#### [EXERCISE AIM]
In the data below, which lines hold the word "Probabilistic"? Copy them.

#### [SUPPLIED DATA]
========================================
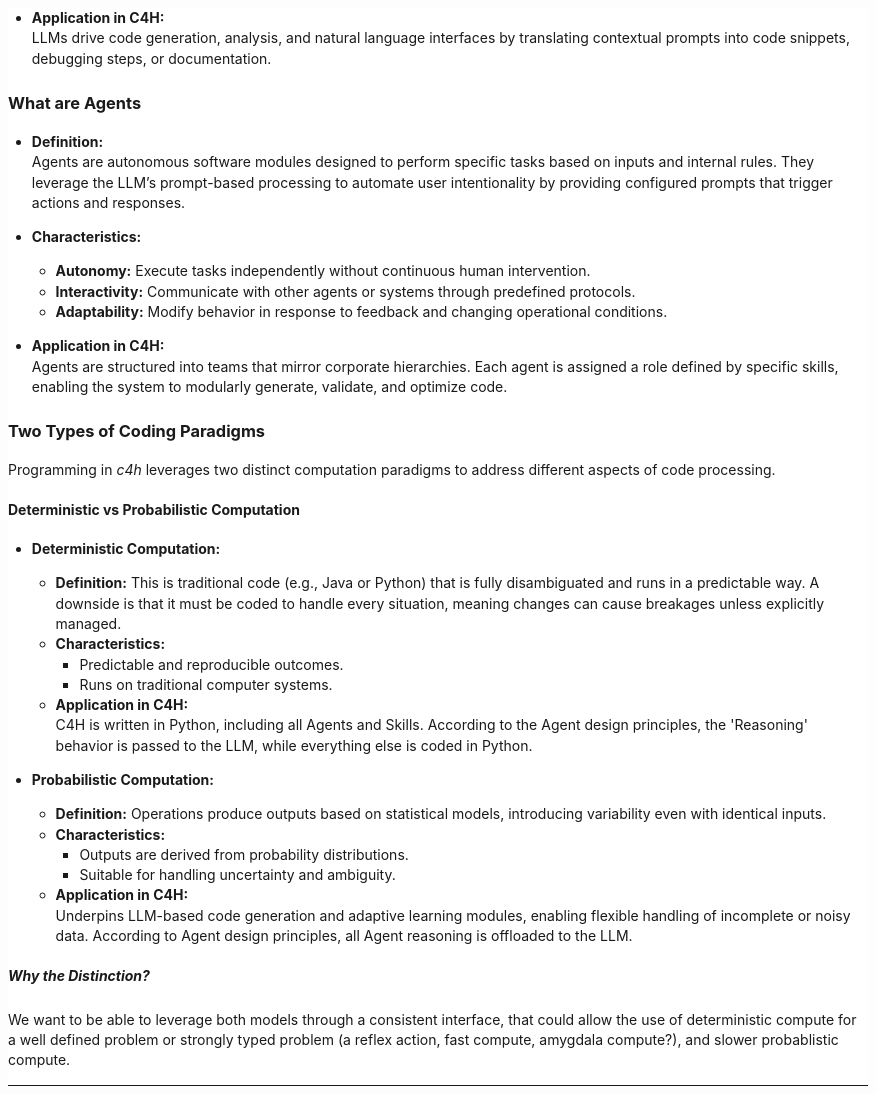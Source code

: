 - **Application in C4H:**  
  LLMs drive code generation, analysis, and natural language interfaces by translating contextual prompts into code snippets, debugging steps, or documentation.

### What are Agents

- **Definition:**  
  Agents are autonomous software modules designed to perform specific tasks based on inputs and internal rules. They leverage the LLM’s prompt-based processing to automate user intentionality by providing configured prompts that trigger actions and responses.

- **Characteristics:**  
  - **Autonomy:** Execute tasks independently without continuous human intervention.
  - **Interactivity:** Communicate with other agents or systems through predefined protocols.
  - **Adaptability:** Modify behavior in response to feedback and changing operational conditions.

- **Application in C4H:**  
  Agents are structured into teams that mirror corporate hierarchies. Each agent is assigned a role defined by specific skills, enabling the system to modularly generate, validate, and optimize code.

### Two Types of Coding Paradigms

Programming in *c4h* leverages two distinct computation paradigms to address different aspects of code processing.

#### Deterministic vs Probabilistic Computation

- **Deterministic Computation:**  
  - **Definition:** This is traditional code (e.g., Java or Python) that is fully disambiguated and runs in a predictable way. A downside is that it must be coded to handle every situation, meaning changes can cause breakages unless explicitly managed.
  - **Characteristics:**  
    - Predictable and reproducible outcomes.
    - Runs on traditional computer systems.
  - **Application in C4H:**  
    C4H is written in Python, including all Agents and Skills. According to the Agent design principles, the 'Reasoning' behavior is passed to the LLM, while everything else is coded in Python.

- **Probabilistic Computation:**  
  - **Definition:** Operations produce outputs based on statistical models, introducing variability even with identical inputs.
  - **Characteristics:**  
    - Outputs are derived from probability distributions.
    - Suitable for handling uncertainty and ambiguity.
  - **Application in C4H:**  
    Underpins LLM-based code generation and adaptive learning modules, enabling flexible handling of incomplete or noisy data. According to Agent design principles, all Agent reasoning is offloaded to the LLM.

##### Why the Distinction?
We want to be able to leverage both models through a consistent interface, that could allow the use of deterministic compute for a well defined problem or strongly typed problem (a reflex action, fast compute, amygdala compute?), and slower probablistic compute.

---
========================================
#### [RESULT OF THE EXERCISE]
#### Deterministic vs Probabilistic Computation
- **Probabilistic Computation:**  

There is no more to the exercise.